What the task requires: Your answer should contain only the lines from the top of the data below down through the one with "L'arco che andremo", transcribed exactly and without pictures; please include nothing more.

---+---

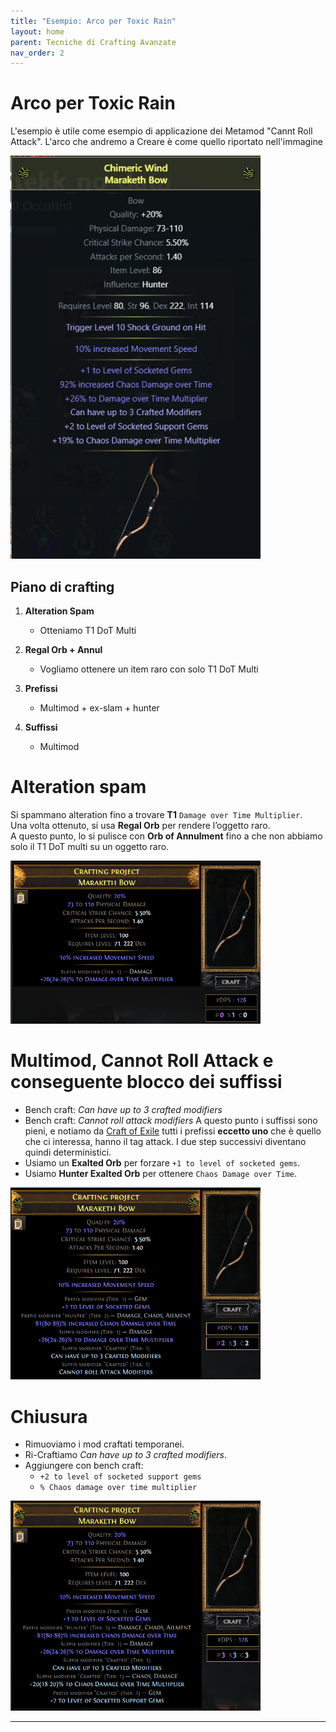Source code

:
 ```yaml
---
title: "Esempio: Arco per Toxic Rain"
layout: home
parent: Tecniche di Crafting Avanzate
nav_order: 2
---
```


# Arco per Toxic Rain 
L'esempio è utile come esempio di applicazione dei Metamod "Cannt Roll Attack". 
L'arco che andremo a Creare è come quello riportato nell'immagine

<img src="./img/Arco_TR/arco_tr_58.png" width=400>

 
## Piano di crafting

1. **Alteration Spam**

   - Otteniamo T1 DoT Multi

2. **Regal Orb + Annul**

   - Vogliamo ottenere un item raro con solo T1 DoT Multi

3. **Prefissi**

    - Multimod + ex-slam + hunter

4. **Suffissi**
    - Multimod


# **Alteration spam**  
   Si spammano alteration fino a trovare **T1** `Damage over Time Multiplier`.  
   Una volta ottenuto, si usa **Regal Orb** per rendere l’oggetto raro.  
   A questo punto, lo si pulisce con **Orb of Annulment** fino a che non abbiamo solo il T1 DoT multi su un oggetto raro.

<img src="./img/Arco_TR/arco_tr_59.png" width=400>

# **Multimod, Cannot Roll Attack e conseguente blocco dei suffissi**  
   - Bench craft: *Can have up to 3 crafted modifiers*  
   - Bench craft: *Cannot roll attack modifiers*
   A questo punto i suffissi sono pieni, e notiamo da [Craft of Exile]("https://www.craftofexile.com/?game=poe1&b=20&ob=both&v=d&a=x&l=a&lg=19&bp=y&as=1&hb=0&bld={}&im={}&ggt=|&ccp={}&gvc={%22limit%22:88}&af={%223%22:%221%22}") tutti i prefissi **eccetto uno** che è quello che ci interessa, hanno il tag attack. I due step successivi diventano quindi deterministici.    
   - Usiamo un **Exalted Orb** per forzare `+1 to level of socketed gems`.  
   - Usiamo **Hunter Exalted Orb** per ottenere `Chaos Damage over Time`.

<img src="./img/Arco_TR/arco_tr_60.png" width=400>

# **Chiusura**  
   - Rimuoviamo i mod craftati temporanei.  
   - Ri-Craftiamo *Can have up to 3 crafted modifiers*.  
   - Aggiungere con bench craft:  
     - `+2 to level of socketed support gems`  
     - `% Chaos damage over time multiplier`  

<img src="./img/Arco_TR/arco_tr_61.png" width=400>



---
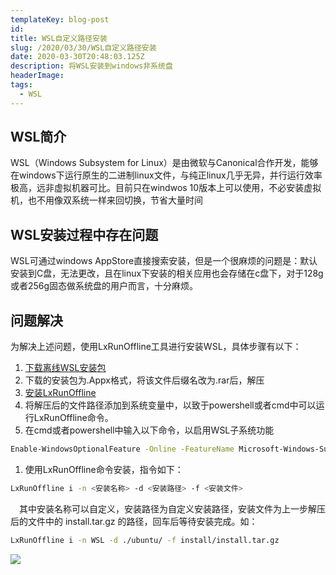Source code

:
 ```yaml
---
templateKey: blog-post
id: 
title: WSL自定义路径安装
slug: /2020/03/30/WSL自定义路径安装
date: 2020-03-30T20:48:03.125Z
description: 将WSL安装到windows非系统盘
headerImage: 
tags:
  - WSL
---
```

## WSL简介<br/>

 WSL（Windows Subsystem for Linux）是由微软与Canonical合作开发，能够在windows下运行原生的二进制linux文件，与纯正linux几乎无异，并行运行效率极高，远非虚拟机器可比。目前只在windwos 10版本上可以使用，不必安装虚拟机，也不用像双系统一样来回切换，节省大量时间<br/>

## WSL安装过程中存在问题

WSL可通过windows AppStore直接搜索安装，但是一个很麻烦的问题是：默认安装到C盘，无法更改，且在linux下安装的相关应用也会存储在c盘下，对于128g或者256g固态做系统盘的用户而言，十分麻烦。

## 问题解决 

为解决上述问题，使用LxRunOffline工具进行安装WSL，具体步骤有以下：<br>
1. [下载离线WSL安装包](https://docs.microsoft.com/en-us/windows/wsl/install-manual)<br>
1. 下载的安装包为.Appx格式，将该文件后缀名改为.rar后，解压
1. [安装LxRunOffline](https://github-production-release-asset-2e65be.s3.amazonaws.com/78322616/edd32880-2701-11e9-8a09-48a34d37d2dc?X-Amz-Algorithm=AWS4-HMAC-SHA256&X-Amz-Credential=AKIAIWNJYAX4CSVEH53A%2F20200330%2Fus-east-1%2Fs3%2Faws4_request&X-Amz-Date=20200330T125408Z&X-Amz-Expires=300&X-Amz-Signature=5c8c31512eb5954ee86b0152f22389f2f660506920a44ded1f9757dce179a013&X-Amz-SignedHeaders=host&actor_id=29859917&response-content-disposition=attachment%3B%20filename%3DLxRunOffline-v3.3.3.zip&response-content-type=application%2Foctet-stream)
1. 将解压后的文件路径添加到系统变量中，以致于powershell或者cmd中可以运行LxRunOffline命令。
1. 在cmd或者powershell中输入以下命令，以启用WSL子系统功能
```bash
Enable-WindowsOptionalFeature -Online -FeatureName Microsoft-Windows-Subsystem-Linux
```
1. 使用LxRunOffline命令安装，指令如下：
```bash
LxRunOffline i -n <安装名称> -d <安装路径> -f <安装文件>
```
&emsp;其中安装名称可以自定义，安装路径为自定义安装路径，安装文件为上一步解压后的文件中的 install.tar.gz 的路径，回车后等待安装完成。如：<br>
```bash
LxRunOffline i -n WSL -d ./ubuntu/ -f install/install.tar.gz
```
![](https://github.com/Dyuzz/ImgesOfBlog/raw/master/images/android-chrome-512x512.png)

---+---

Answer for this exercise:
Source code

:
 ```yaml
---
title: "Esempio: Arco per Toxic Rain"
layout: home
parent: Tecniche di Crafting Avanzate
nav_order: 2
---
```


# Arco per Toxic Rain 
L'esempio è utile come esempio di applicazione dei Metamod "Cannt Roll Attack". 
L'arco che andremo a Creare è come quello riportato nell'immagine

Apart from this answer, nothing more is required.